Blog-vember … post the ninth … tactical error

It takes time to establish new habits. While the brain may exhibit neuro-plasticity, the limbic system takes limited effort and energy to operate, while the pre-cortex or front brain which takes a lot of effort to run and consumes vast amounts of energy. What this means is that while your brain can learn new habits and patterns, the pre-disposition is for old patterns. It is quite literally painful to learn new habits and over-ride old patterns with new ones. It hurts your brain.

Today, I might have made a serious tactical error. I have, as is my established pattern, immediately started on the ‘Friday Fun’ when I got home this afternoon. This is fantastic from a Friday Fun perspective, it is lethal from a blog-every-day perspective.

Now I am hiding from my family, drinking Moscow Mules and trying to think of something, anything that might be remotely interesting to write. Should have written first and muled after.

I peruse the mail, the real mail, not the electronic, kind, searching for ideas.

Notice of annual general meeting

Subscription renewal

DJs bill – holy crap – hide it. Contains evidence of Melbourne extravagances.

Insurance renewal

Company directors approval

DJs catalogue times two

Yep. I got nothing. Except DJ’s discount on new beds and furniture and glassware. Wait a minute … more glassware!

Real mail not e-mail

Really, I got nothing. And then at the very bottom of the pile, a reminder of how hard it is to break habits. The New Yorker magazine. In hard copy. Air-mailed from America.
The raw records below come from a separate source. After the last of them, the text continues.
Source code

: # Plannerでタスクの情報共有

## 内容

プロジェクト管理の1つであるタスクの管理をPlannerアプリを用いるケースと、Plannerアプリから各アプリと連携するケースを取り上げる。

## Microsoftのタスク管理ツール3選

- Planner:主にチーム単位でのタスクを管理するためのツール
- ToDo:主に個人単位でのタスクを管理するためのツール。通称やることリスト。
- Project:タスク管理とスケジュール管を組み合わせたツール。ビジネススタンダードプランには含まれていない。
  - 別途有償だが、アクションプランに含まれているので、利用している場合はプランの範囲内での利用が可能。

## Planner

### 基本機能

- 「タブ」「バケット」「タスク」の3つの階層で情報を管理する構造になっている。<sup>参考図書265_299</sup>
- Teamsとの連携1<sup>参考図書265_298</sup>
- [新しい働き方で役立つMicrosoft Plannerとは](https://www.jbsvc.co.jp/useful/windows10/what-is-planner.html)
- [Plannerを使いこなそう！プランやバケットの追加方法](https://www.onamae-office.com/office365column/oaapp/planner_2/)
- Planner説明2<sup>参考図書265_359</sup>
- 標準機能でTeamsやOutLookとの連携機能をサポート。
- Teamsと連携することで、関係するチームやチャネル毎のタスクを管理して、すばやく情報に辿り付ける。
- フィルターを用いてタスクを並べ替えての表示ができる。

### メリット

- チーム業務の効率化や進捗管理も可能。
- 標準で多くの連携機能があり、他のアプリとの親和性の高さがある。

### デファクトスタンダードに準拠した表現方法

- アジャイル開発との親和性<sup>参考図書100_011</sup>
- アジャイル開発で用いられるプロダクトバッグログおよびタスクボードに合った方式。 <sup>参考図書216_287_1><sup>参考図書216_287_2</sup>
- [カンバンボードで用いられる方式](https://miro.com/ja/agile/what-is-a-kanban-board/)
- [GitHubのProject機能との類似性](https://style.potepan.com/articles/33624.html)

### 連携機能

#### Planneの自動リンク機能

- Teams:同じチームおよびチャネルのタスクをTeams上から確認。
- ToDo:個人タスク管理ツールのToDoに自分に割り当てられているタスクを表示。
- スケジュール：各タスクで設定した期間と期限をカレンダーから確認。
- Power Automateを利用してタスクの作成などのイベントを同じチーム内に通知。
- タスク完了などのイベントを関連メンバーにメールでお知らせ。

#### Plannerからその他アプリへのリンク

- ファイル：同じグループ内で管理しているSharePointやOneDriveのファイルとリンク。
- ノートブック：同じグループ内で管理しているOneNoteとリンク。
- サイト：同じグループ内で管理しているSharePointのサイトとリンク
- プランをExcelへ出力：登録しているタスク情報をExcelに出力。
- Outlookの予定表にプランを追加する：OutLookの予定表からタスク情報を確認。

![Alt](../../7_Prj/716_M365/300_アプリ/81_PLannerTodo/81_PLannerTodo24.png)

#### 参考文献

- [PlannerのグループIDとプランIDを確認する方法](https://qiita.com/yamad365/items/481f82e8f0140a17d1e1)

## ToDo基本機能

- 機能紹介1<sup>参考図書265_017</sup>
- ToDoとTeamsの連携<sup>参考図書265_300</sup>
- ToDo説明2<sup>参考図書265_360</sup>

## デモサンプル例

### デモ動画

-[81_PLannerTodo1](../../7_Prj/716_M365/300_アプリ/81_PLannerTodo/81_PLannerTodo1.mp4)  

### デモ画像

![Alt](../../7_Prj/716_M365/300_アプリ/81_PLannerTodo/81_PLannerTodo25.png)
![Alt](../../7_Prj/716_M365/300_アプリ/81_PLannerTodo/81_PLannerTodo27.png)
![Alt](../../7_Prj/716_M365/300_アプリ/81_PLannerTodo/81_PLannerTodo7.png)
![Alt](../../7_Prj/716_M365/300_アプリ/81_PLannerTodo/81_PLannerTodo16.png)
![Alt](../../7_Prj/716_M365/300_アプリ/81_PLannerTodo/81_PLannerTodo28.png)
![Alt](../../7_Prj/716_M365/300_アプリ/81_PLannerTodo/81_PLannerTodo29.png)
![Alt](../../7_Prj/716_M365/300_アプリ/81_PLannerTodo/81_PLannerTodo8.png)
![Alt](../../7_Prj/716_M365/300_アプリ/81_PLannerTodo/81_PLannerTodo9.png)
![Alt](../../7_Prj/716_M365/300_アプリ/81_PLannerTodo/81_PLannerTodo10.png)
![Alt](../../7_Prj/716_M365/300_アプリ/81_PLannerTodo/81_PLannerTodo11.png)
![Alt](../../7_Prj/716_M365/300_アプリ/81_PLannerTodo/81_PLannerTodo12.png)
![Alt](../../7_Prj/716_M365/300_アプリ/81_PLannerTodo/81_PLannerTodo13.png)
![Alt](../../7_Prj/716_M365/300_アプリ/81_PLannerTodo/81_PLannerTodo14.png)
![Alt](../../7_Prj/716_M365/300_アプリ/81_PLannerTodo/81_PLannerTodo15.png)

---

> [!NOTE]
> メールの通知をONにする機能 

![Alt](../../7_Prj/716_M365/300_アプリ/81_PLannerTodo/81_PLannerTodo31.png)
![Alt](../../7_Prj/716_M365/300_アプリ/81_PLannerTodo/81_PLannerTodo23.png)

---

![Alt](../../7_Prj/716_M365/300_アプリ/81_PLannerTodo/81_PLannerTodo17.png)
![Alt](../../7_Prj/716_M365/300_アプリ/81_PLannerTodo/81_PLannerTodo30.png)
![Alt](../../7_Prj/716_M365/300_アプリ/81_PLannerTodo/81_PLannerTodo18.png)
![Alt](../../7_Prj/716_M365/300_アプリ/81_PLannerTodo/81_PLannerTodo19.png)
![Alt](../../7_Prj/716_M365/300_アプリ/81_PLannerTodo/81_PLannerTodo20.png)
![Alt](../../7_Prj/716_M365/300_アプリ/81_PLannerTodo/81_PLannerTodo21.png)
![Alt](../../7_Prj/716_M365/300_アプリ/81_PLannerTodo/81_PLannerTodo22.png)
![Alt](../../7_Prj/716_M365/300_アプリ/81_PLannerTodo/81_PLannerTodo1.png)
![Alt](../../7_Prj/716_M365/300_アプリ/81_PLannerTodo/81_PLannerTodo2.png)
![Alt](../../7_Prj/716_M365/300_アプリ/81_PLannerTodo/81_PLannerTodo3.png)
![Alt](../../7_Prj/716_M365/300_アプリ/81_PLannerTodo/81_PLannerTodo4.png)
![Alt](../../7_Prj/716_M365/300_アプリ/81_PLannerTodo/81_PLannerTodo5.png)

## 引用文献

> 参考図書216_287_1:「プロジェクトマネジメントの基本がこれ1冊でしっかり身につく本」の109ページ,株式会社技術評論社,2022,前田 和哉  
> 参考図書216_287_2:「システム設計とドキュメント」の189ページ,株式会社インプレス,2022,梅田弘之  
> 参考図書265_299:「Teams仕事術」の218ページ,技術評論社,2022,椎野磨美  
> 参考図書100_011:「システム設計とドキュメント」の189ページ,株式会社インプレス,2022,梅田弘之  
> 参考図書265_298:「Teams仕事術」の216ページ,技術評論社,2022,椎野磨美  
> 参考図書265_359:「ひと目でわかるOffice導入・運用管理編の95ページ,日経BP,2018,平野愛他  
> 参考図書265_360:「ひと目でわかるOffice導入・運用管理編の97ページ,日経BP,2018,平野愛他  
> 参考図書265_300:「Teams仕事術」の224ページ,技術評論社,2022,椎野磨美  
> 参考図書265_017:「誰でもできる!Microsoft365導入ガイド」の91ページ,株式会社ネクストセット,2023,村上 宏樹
It’s a double issue! It’s from last week. It’s ‘Talk of the Town’ lead is about How the US should re-elect Obama. But it is isn’t written like that. It is written:

The reëlection of Barack Obama is a matter of great urgency. We’ve already seen the future that Mitt Romney represents, and it doesn’t work…

… complete with umlaut, as is the editorial style.

This magazine represents old habits. My subscription which I have had for a good many years, is now delivered to me digitally. But I refuse out of some limbic brain response to the receipt of the new copy and liberating it from its plastic wrap. More often than not these days, I don’t make it half-way through. I rely on Twitter and commentators to point out the good bits and I read them, in snatched moments, on-line. I cannot cancel. I’ve tried, and failed.  Mostly because my limbic brain loves the soothing nature of the mail, post, the subscription and also because I am not ready to give up the diaeresis. The editing style reminds me that there are still people who care more about how things read and content that appearance. There are people who are committed to great writing. Now if only I could drag myself completely into the twenty-first century.

Not ready yet. Old patterns win out. For now.